▶ **INPUT MATERIAL**:
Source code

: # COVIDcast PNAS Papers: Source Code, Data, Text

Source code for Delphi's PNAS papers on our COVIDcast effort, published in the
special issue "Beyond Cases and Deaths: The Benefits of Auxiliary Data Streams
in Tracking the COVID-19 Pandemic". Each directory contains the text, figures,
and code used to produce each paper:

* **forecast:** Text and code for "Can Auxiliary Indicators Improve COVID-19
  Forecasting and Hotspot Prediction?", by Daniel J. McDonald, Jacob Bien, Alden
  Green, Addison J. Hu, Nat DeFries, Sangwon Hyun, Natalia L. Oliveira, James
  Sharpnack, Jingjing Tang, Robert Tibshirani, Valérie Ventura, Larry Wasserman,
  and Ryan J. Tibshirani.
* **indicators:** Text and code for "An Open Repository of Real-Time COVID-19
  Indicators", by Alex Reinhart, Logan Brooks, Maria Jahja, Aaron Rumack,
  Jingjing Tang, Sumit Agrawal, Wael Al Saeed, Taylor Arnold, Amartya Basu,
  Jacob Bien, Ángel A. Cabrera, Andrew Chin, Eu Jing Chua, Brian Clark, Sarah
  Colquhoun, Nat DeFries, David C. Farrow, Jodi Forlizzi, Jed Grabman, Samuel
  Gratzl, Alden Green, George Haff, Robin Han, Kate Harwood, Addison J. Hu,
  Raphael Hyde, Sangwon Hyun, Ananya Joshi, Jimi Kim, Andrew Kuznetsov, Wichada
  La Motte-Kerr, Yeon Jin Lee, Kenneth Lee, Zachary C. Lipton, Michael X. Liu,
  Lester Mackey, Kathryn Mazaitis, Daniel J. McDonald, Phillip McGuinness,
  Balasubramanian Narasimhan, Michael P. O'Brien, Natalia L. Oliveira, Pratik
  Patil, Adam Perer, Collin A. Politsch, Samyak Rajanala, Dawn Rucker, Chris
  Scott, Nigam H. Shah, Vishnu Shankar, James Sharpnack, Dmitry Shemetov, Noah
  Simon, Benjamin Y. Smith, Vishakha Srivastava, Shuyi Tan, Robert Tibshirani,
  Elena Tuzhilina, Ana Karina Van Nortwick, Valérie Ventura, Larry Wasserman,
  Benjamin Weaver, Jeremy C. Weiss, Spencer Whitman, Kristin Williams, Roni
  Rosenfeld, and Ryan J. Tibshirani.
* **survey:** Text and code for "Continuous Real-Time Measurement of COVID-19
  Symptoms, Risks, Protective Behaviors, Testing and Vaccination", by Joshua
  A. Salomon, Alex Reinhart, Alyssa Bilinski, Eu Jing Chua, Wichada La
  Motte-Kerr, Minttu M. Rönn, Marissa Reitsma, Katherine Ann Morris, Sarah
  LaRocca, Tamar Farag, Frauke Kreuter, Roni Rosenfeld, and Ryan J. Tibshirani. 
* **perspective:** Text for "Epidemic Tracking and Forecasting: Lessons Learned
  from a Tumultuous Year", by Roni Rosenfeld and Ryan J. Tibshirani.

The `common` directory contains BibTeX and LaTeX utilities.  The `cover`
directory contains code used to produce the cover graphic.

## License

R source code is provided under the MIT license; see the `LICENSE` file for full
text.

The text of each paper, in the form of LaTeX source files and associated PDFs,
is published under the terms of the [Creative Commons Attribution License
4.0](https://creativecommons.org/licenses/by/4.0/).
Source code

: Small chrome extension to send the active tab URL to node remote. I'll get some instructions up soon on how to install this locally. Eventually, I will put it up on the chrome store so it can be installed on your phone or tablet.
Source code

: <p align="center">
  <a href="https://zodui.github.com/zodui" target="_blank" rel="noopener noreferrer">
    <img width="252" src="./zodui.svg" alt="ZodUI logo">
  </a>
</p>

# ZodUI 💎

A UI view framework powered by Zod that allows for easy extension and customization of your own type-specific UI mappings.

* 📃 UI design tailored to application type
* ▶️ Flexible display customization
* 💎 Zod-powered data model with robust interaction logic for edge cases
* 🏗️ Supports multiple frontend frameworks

▶ **PROBLEM DETAILS**: Tell me how many lines of the records include the word "LaTeX", and say nothing else.

▶ **RESULT FOR THIS EXERCISE**: 2